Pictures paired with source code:
::::::

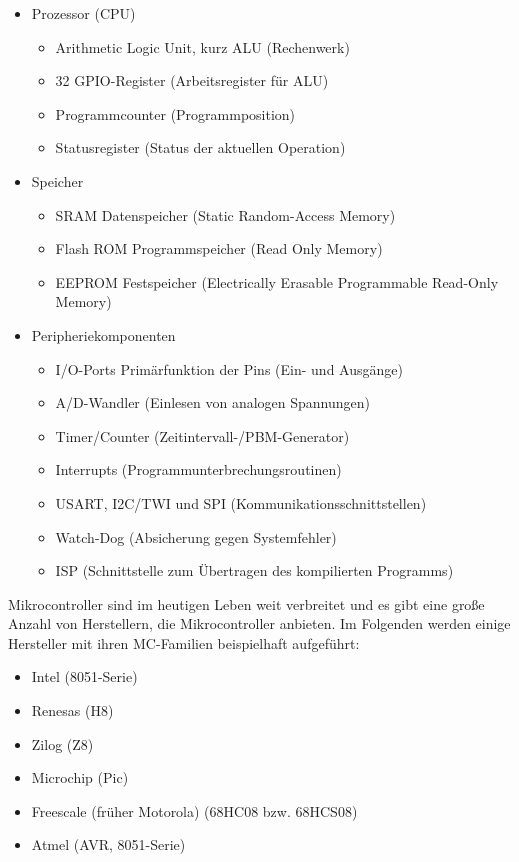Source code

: \begin{itemize}
\item Prozessor (CPU)
\begin{itemize}
          \item Arithmetic Logic Unit, kurz ALU (Rechenwerk)
          \item 32 GPIO-Register (Arbeitsregister für ALU)
          \item Programmcounter (Programmposition)
					\item Statusregister (Status der aktuellen Operation) 
\end{itemize}
\item Speicher
\begin{itemize}
          \item SRAM Datenspeicher (Static Random-Access Memory)
					\item Flash ROM Programmspeicher (Read Only Memory)
					\item EEPROM Festspeicher (Electrically Erasable Programmable Read-Only Memory)
\end{itemize}
\item Peripheriekomponenten
    \begin{itemize}
          \item I/O-Ports Primärfunktion der Pins (Ein- und Ausgänge)
          \item A/D-Wandler (Einlesen von analogen Spannungen)
          \item Timer/Counter (Zeitintervall-/PBM-Generator)
					\item Interrupts (Programmunterbrechungsroutinen)
					\item USART, I2C/TWI und SPI (Kommunikationsschnittstellen)
					\item Watch-Dog (Absicherung gegen Systemfehler)
					\item ISP (Schnittstelle zum \"{U}bertragen des kompilierten Programms)
	\end{itemize}
\end{itemize}
Mikrocontroller sind im heutigen Leben weit verbreitet und es gibt eine große Anzahl von Herstellern, die Mikrocontroller anbieten.
Im Folgenden werden einige Hersteller mit ihren MC-Familien beispielhaft aufgeführt:
\begin{itemize}
\item Intel (8051-Serie)
\item Renesas (H8)
\item Zilog (Z8)
\item Microchip (Pic)
\item Freescale (früher Motorola) (68HC08 bzw. 68HCS08)
\item Atmel (AVR, 8051-Serie)
\end{itemize}
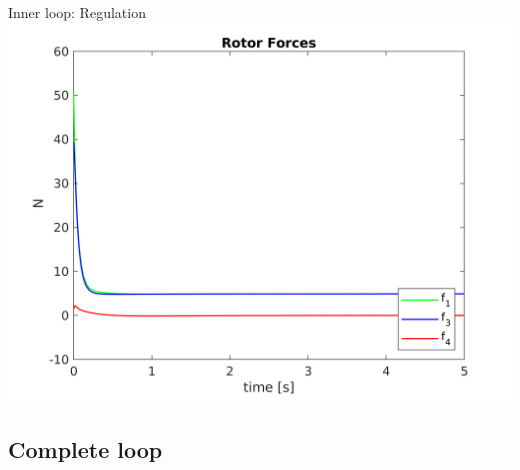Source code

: \begin{frame}[fragile]{Inner loop: Regulation}
    \includegraphics[width=\textwidth]{../report/Images/Forcesinner}
\end{frame}


\subsection{Complete loop}



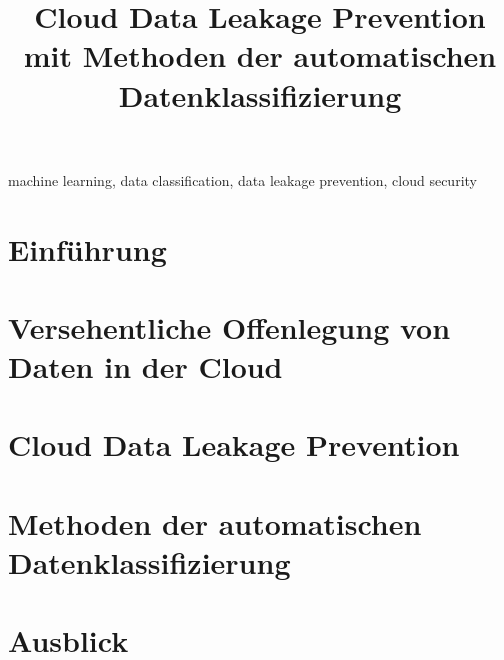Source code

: \documentclass[conference]{IEEEtran}
\begin{document}
\title{Cloud Data Leakage Prevention mit Methoden der automatischen Datenklassifizierung}

\author{
}

\maketitle

\begin{abstract}
    
\end{abstract}

\begin{IEEEkeywords}
    machine learning, data classification, data leakage prevention, cloud security
\end{IEEEkeywords}

\section{Einführung}


\section{Versehentliche Offenlegung von Daten in der Cloud} \label{threat-kapitel}


\section{Cloud Data Leakage Prevention} \label{dlp-kapitel}


\section{Methoden der automatischen Datenklassifizierung}


\section{Ausblick}




\end{document}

::::::

**WHAT THE EXERCISE ASKS**
Output every record above word for word, omitting any pictures they contain.

**RESULT OF THE EXERCISE**
Source code

: \begin{itemize}
\item Prozessor (CPU)
\begin{itemize}
          \item Arithmetic Logic Unit, kurz ALU (Rechenwerk)
          \item 32 GPIO-Register (Arbeitsregister für ALU)
          \item Programmcounter (Programmposition)
					\item Statusregister (Status der aktuellen Operation) 
\end{itemize}
\item Speicher
\begin{itemize}
          \item SRAM Datenspeicher (Static Random-Access Memory)
					\item Flash ROM Programmspeicher (Read Only Memory)
					\item EEPROM Festspeicher (Electrically Erasable Programmable Read-Only Memory)
\end{itemize}
\item Peripheriekomponenten
    \begin{itemize}
          \item I/O-Ports Primärfunktion der Pins (Ein- und Ausgänge)
          \item A/D-Wandler (Einlesen von analogen Spannungen)
          \item Timer/Counter (Zeitintervall-/PBM-Generator)
					\item Interrupts (Programmunterbrechungsroutinen)
					\item USART, I2C/TWI und SPI (Kommunikationsschnittstellen)
					\item Watch-Dog (Absicherung gegen Systemfehler)
					\item ISP (Schnittstelle zum \"{U}bertragen des kompilierten Programms)
	\end{itemize}
\end{itemize}
Mikrocontroller sind im heutigen Leben weit verbreitet und es gibt eine große Anzahl von Herstellern, die Mikrocontroller anbieten.
Im Folgenden werden einige Hersteller mit ihren MC-Familien beispielhaft aufgeführt:
\begin{itemize}
\item Intel (8051-Serie)
\item Renesas (H8)
\item Zilog (Z8)
\item Microchip (Pic)
\item Freescale (früher Motorola) (68HC08 bzw. 68HCS08)
\item Atmel (AVR, 8051-Serie)
\end{itemize}
Source code

: \begin{frame}[fragile]{Inner loop: Regulation}
    \includegraphics[width=\textwidth]{../report/Images/Forcesinner}
\end{frame}


\subsection{Complete loop}



Source code

: \documentclass[conference]{IEEEtran}
\begin{document}
\title{Cloud Data Leakage Prevention mit Methoden der automatischen Datenklassifizierung}

\author{
}

\maketitle

\begin{abstract}
    
\end{abstract}

\begin{IEEEkeywords}
    machine learning, data classification, data leakage prevention, cloud security
\end{IEEEkeywords}

\section{Einführung}


\section{Versehentliche Offenlegung von Daten in der Cloud} \label{threat-kapitel}


\section{Cloud Data Leakage Prevention} \label{dlp-kapitel}


\section{Methoden der automatischen Datenklassifizierung}


\section{Ausblick}




\end{document}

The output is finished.